Annual General Meeting
In view of the current prevailing guidance from the British Government in
relation to the COVID-19 pandemic and specifically the restrictions on large
gatherings, the 2021 AGM which will be held on 18 June will be convened with
the minimum quorum of shareholders (which will comprise the Company's
directors) in order to conduct the business of the meeting.

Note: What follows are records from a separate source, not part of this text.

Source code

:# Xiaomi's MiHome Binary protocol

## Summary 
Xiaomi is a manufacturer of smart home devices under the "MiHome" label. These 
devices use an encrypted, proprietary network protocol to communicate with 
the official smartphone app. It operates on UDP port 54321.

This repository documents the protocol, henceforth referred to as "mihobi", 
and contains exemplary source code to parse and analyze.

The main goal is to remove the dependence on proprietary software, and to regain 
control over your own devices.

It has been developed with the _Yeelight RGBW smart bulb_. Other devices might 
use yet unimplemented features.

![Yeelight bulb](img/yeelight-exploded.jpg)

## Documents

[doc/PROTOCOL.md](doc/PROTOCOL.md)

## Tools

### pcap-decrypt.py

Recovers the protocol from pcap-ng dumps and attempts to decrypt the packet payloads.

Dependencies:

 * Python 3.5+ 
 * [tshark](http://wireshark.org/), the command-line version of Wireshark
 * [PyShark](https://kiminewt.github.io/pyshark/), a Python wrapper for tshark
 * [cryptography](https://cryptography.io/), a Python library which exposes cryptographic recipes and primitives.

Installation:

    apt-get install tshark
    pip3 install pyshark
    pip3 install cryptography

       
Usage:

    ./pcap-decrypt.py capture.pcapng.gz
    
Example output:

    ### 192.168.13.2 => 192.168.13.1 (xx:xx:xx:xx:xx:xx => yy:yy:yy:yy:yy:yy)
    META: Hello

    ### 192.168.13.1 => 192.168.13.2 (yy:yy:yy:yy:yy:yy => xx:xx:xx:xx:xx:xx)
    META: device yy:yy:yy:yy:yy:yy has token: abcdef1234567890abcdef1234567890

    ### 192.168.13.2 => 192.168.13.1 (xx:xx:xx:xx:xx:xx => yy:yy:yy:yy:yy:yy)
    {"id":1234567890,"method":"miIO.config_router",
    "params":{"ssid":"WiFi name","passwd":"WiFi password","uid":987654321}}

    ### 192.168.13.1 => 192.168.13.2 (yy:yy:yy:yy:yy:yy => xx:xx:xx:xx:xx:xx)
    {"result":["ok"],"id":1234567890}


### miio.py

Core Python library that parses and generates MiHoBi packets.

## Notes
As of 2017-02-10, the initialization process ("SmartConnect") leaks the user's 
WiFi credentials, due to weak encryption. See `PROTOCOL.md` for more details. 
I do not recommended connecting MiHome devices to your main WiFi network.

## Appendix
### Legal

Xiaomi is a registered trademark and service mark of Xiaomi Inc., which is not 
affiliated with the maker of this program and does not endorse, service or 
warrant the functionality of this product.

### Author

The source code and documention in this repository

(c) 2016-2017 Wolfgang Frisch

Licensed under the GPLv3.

This year, we are requesting that any relevant questions on the Annual Accounts
or other business to be transacted at the meeting are submitted by shareholders
in advance. Shareholders can do so by sending questions in writing to the
Registered Office or by emailing info@drumzplc.com no later than 14 June (at
least 4 days before the AGM). Prior to the meeting, answers to questions will
be provided on the Investor Section of the Company's website at
www.drumzplc.com.
For further information please
contact:
Drumz Plc www.drumzplc.com
Angus Forrest +44 (0) 20 3582 0566
WH Ireland (NOMAD & Broker) www.whirelandcb.com
Mike Coe / Chris Savidge 020 7220 1666
Peterhouse Capital Limited (Joint
broker)
Lucy Williams / Duncan Vasey 020 7469 0936
Chairman's Statement
I am pleased to present the results of Drumz plc ("Drumz" or "Company" or
"Group") for the year ended 31 December 2020.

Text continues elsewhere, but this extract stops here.